DIRECTIONS FOR THIS TASK =
The entries below are to be copied exactly, with nothing left out.

LISTED RECORDS =
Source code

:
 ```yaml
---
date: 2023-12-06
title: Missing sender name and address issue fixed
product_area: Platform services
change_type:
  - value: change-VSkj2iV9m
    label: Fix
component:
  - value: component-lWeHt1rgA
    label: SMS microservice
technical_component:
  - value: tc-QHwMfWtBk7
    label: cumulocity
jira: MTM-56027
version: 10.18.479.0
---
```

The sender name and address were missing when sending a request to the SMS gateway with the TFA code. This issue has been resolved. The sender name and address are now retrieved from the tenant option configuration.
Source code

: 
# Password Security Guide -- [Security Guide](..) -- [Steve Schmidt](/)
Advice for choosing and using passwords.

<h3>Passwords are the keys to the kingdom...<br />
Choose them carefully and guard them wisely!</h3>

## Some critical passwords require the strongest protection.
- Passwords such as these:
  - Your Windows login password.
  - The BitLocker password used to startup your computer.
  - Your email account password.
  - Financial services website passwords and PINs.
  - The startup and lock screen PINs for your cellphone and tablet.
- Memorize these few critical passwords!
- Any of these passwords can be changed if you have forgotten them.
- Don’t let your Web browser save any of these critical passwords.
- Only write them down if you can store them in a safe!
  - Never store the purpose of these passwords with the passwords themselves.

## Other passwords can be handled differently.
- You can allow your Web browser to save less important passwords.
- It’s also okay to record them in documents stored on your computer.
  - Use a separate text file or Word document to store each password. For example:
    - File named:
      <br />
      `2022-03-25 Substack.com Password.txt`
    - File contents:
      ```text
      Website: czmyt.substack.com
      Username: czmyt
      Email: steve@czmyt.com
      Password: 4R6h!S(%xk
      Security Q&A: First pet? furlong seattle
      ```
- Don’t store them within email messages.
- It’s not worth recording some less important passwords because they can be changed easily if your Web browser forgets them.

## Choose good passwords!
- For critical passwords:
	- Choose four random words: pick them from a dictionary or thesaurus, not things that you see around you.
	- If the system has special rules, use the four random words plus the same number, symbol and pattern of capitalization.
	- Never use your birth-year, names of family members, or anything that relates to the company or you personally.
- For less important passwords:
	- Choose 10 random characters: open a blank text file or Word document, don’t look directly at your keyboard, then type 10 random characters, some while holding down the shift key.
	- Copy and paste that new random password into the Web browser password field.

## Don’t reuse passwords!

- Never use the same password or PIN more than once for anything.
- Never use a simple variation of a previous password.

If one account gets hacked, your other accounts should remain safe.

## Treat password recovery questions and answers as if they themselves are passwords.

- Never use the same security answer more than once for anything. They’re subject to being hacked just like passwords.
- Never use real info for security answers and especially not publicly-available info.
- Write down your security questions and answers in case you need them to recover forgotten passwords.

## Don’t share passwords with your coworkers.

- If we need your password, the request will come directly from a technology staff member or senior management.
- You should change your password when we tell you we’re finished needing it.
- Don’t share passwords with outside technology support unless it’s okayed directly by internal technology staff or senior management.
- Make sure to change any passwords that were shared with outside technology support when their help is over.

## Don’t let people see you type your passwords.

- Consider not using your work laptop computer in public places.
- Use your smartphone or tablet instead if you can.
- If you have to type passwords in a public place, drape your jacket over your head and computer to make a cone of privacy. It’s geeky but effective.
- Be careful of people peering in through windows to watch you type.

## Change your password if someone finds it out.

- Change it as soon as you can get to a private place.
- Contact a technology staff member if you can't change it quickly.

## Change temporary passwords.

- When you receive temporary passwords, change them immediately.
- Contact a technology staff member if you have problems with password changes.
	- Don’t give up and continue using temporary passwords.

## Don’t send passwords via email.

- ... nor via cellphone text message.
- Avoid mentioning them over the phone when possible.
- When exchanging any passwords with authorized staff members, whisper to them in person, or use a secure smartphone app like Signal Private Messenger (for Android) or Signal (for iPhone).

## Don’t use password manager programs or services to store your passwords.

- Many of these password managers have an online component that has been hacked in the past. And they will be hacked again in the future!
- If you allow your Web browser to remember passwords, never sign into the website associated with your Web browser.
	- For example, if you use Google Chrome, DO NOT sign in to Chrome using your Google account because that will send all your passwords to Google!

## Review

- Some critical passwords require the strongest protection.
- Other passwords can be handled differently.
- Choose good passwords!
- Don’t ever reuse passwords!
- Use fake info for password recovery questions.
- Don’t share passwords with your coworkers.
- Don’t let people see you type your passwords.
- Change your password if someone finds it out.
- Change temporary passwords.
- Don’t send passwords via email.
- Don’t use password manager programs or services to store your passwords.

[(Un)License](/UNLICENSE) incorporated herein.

RESULT FOR THIS EXERCISE =
Source code

:
 ```yaml
---
date: 2023-12-06
title: Missing sender name and address issue fixed
product_area: Platform services
change_type:
  - value: change-VSkj2iV9m
    label: Fix
component:
  - value: component-lWeHt1rgA
    label: SMS microservice
technical_component:
  - value: tc-QHwMfWtBk7
    label: cumulocity
jira: MTM-56027
version: 10.18.479.0
---
```

The sender name and address were missing when sending a request to the SMS gateway with the TFA code. This issue has been resolved. The sender name and address are now retrieved from the tenant option configuration.
Source code

: 
# Password Security Guide -- [Security Guide](..) -- [Steve Schmidt](/)
Advice for choosing and using passwords.

<h3>Passwords are the keys to the kingdom...<br />
Choose them carefully and guard them wisely!</h3>

## Some critical passwords require the strongest protection.
- Passwords such as these:
  - Your Windows login password.
  - The BitLocker password used to startup your computer.
  - Your email account password.
  - Financial services website passwords and PINs.
  - The startup and lock screen PINs for your cellphone and tablet.
- Memorize these few critical passwords!
- Any of these passwords can be changed if you have forgotten them.
- Don’t let your Web browser save any of these critical passwords.
- Only write them down if you can store them in a safe!
  - Never store the purpose of these passwords with the passwords themselves.

## Other passwords can be handled differently.
- You can allow your Web browser to save less important passwords.
- It’s also okay to record them in documents stored on your computer.
  - Use a separate text file or Word document to store each password. For example:
    - File named:
      <br />
      `2022-03-25 Substack.com Password.txt`
    - File contents:
      ```text
      Website: czmyt.substack.com
      Username: czmyt
      Email: steve@czmyt.com
      Password: 4R6h!S(%xk
      Security Q&A: First pet? furlong seattle
      ```
- Don’t store them within email messages.
- It’s not worth recording some less important passwords because they can be changed easily if your Web browser forgets them.

## Choose good passwords!
- For critical passwords:
	- Choose four random words: pick them from a dictionary or thesaurus, not things that you see around you.
	- If the system has special rules, use the four random words plus the same number, symbol and pattern of capitalization.
	- Never use your birth-year, names of family members, or anything that relates to the company or you personally.
- For less important passwords:
	- Choose 10 random characters: open a blank text file or Word document, don’t look directly at your keyboard, then type 10 random characters, some while holding down the shift key.
	- Copy and paste that new random password into the Web browser password field.

## Don’t reuse passwords!

- Never use the same password or PIN more than once for anything.
- Never use a simple variation of a previous password.

If one account gets hacked, your other accounts should remain safe.

## Treat password recovery questions and answers as if they themselves are passwords.

- Never use the same security answer more than once for anything. They’re subject to being hacked just like passwords.
- Never use real info for security answers and especially not publicly-available info.
- Write down your security questions and answers in case you need them to recover forgotten passwords.

## Don’t share passwords with your coworkers.

- If we need your password, the request will come directly from a technology staff member or senior management.
- You should change your password when we tell you we’re finished needing it.
- Don’t share passwords with outside technology support unless it’s okayed directly by internal technology staff or senior management.
- Make sure to change any passwords that were shared with outside technology support when their help is over.

## Don’t let people see you type your passwords.

- Consider not using your work laptop computer in public places.
- Use your smartphone or tablet instead if you can.
- If you have to type passwords in a public place, drape your jacket over your head and computer to make a cone of privacy. It’s geeky but effective.
- Be careful of people peering in through windows to watch you type.

## Change your password if someone finds it out.

- Change it as soon as you can get to a private place.
- Contact a technology staff member if you can't change it quickly.

## Change temporary passwords.

- When you receive temporary passwords, change them immediately.
- Contact a technology staff member if you have problems with password changes.
	- Don’t give up and continue using temporary passwords.

## Don’t send passwords via email.

- ... nor via cellphone text message.
- Avoid mentioning them over the phone when possible.
- When exchanging any passwords with authorized staff members, whisper to them in person, or use a secure smartphone app like Signal Private Messenger (for Android) or Signal (for iPhone).

## Don’t use password manager programs or services to store your passwords.

- Many of these password managers have an online component that has been hacked in the past. And they will be hacked again in the future!
- If you allow your Web browser to remember passwords, never sign into the website associated with your Web browser.
	- For example, if you use Google Chrome, DO NOT sign in to Chrome using your Google account because that will send all your passwords to Google!

## Review

- Some critical passwords require the strongest protection.
- Other passwords can be handled differently.
- Choose good passwords!
- Don’t ever reuse passwords!
- Use fake info for password recovery questions.
- Don’t share passwords with your coworkers.
- Don’t let people see you type your passwords.
- Change your password if someone finds it out.
- Change temporary passwords.
- Don’t send passwords via email.
- Don’t use password manager programs or services to store your passwords.

[(Un)License](/UNLICENSE) incorporated herein.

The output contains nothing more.